_Provided entries_.
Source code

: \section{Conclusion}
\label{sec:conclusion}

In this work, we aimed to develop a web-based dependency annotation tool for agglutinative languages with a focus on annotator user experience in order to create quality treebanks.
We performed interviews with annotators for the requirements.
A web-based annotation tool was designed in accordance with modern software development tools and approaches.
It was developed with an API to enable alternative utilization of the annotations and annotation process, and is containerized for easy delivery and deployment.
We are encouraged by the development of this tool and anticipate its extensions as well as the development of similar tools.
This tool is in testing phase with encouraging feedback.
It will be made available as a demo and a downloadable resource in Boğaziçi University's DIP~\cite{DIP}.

_Exercise description_.
Send back each record exactly as it stands.

_Finished exercise_.
Source code

: \section{Conclusion}
\label{sec:conclusion}

In this work, we aimed to develop a web-based dependency annotation tool for agglutinative languages with a focus on annotator user experience in order to create quality treebanks.
We performed interviews with annotators for the requirements.
A web-based annotation tool was designed in accordance with modern software development tools and approaches.
It was developed with an API to enable alternative utilization of the annotations and annotation process, and is containerized for easy delivery and deployment.
We are encouraged by the development of this tool and anticipate its extensions as well as the development of similar tools.
This tool is in testing phase with encouraging feedback.
It will be made available as a demo and a downloadable resource in Boğaziçi University's DIP~\cite{DIP}.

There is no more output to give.